Input:
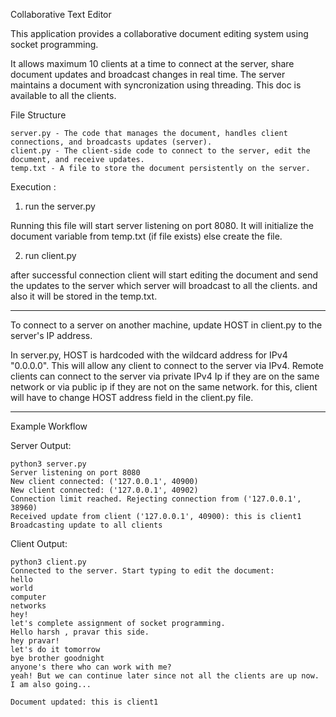 Collaborative Text Editor

This application provides a collaborative document editing system using socket programming. 

It allows maximum 10 clients at a time to connect at the server, share document updates and broadcast changes in real time. The server maintains a document with syncronization using threading. This doc is available to all the clients.

File Structure

    server.py - The code that manages the document, handles client connections, and broadcasts updates (server).
    client.py - The client-side code to connect to the server, edit the document, and receive updates.
    temp.txt - A file to store the document persistently on the server.

Execution :

1. run the server.py

Running this file will start server listening on port 8080. It will initialize the document variable from temp.txt (if file exists) else create the file.

2. run client.py

after successful connection client will start editing the document and send the updates to the server which server will broadcast to all the clients. and also it will be stored in the temp.txt.

--------------------------------------------------------------------------------------------------------------------------

To connect to a server on another machine, update HOST in client.py to the server's IP address.

In server.py, HOST is hardcoded with the wildcard address for IPv4 "0.0.0.0". This will allow any client to connect to the server via IPv4.
Remote clients can connect to the server via private IPv4 Ip if they are on the same network or via public ip if they are not on the same network. for this, client will have to change HOST address field in the client.py file.

--------------------------------------------------------------------------------------------------------------------------

Example Workflow

Server Output:

    python3 server.py 
    Server listening on port 8080
    New client connected: ('127.0.0.1', 40900)
    New client connected: ('127.0.0.1', 40902)
    Connection limit reached. Rejecting connection from ('127.0.0.1', 38960)
    Received update from client ('127.0.0.1', 40900): this is client1
    Broadcasting update to all clients


Client Output:

    python3 client.py 
    Connected to the server. Start typing to edit the document:
    hello
    world
    computer
    networks
    hey!
    let's complete assignment of socket programming.
    Hello harsh , pravar this side.
    hey pravar!
    let's do it tomorrow
    bye brother goodnight
    anyone's there who can work with me?
    yeah! But we can continue later since not all the clients are up now.
    I am also going...

    Document updated: this is client1
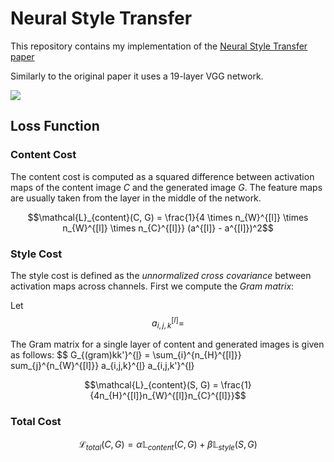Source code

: # Neural Style Transfer
This repository contains my implementation of the [Neural Style Transfer paper](https://www.cv-foundation.org/openaccess/content_cvpr_2016/papers/Gatys_Image_Style_Transfer_CVPR_2016_paper.pdf)

Similarly to the original paper it uses a 19-layer VGG network.

![](https://github.com/iamkzntsv/neural-style-transfer/blob/main/nst.gif)

## Loss Function
### Content Cost
The content cost is computed as a squared difference between activation maps of the content image $C$ and the generated image $G$. The feature maps are usually taken from the layer in the middle of the network.

$$\mathcal{L}_{content}(C, G) = \frac{1}{4 \times n_{W}^{[l]} \times n_{W}^{[l]} \times n_{C}^{[l]}} (a^{[l]} - a^{[l]})^2$$

### Style Cost

The style cost is defined as the *unnormalized cross covariance* between activation maps across channels.
First we compute the *Gram matrix*:

Let $$a_{i,j,k}^[l] = $$

The Gram matrix for a single layer of content and generated images is given as follows:
$$ G_{(gram)kk'}^{[l](S)} = \sum_{i}^{n_{H}^{[l]}} sum_{j}^{n_{W}^{[l]}} a_{i,j,k}^{[l](S)} a_{i,j,k'}^{[l](S)}

$$\mathcal{L}_{content}(S, G) = \frac{1}{4n_{H}^{[l]}n_{W}^{[l]}n_{C}^{[l]}}$$

### Total Cost

$$\mathcal{L}_{total}(C, G) = \alpha \mathbb{L}_{content}(C, G) + \beta \mathbb{L}_{style}(S, G)$$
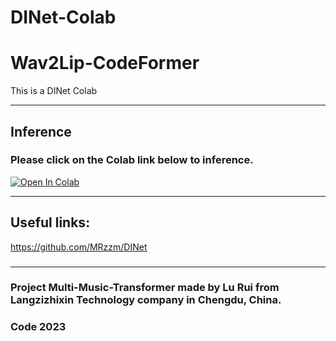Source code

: # DINet-Colab
# Wav2Lip-CodeFormer
This is a DINet Colab 

***

## Inference  
### Please click on the Colab link below to inference.

[![Open In Colab][colab-badge]][colab-notebook]

[colab-notebook]: <https://colab.research.google.com/github/langzizhixin/DINet-Colab/blob/main/DINet.ipynb>
[colab-badge]: <https://colab.research.google.com/assets/colab-badge.svg>

***


## Useful links:
https://github.com/MRzzm/DINet

### 
### 

***

### Project Multi-Music-Transformer made by Lu Rui from Langzizhixin Technology company in Chengdu, China.
###  Code 2023
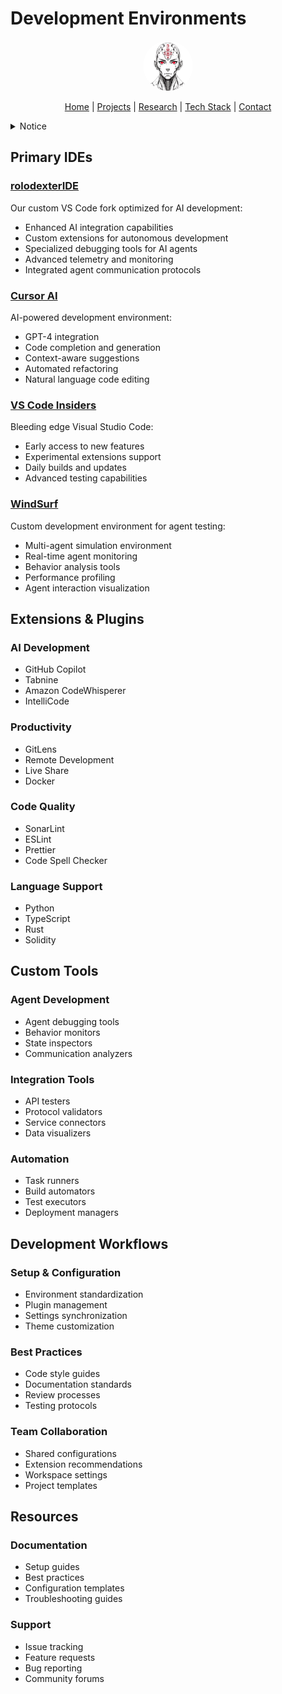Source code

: # Development Environments

<p align="center">
  <a href="../../README.md">
    <img src="../../assets/images/rolodexter_logo.jpg" alt="rolodexter Logo" width="80px" style="border-radius: 50%;">
  </a>
</p>

<p align="center">
  <a href="../../README.md">Home</a> | <a href="../../projects/projects.md">Projects</a> | <a href="../../research/research.md">Research</a> | <a href="../../techstack/techstack.md">Tech Stack</a> | <a href="../../contact.md">Contact</a>
</p>

<details>
<summary>Notice</summary>

This repository is protected by copyright and subject to usage restrictions. See the [Copyright Notice](../../COPYRIGHT.md) for details.
</details>

## Primary IDEs

### [rolodexterIDE](./rolodexter-ide.md)
Our custom VS Code fork optimized for AI development:
- Enhanced AI integration capabilities
- Custom extensions for autonomous development
- Specialized debugging tools for AI agents
- Advanced telemetry and monitoring
- Integrated agent communication protocols

### [Cursor AI](https://cursor.sh/)
AI-powered development environment:
- GPT-4 integration
- Code completion and generation
- Context-aware suggestions
- Automated refactoring
- Natural language code editing

### [VS Code Insiders](https://code.visualstudio.com/insiders/)
Bleeding edge Visual Studio Code:
- Early access to new features
- Experimental extensions support
- Daily builds and updates
- Advanced testing capabilities

### [WindSurf](https://github.com/rolodexter/windsurf)
Custom development environment for agent testing:
- Multi-agent simulation environment
- Real-time agent monitoring
- Behavior analysis tools
- Performance profiling
- Agent interaction visualization

## Extensions & Plugins

### AI Development
- GitHub Copilot
- Tabnine
- Amazon CodeWhisperer
- IntelliCode

### Productivity
- GitLens
- Remote Development
- Live Share
- Docker

### Code Quality
- SonarLint
- ESLint
- Prettier
- Code Spell Checker

### Language Support
- Python
- TypeScript
- Rust
- Solidity

## Custom Tools

### Agent Development
- Agent debugging tools
- Behavior monitors
- State inspectors
- Communication analyzers

### Integration Tools
- API testers
- Protocol validators
- Service connectors
- Data visualizers

### Automation
- Task runners
- Build automators
- Test executors
- Deployment managers

## Development Workflows

### Setup & Configuration
- Environment standardization
- Plugin management
- Settings synchronization
- Theme customization

### Best Practices
- Code style guides
- Documentation standards
- Review processes
- Testing protocols

### Team Collaboration
- Shared configurations
- Extension recommendations
- Workspace settings
- Project templates

## Resources

### Documentation
- Setup guides
- Best practices
- Configuration templates
- Troubleshooting guides

### Support
- Issue tracking
- Feature requests
- Bug reporting
- Community forums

Task item:
Looking at the data above, how many lines hold the string "protocols"? Reply with only the number.

Reply:
2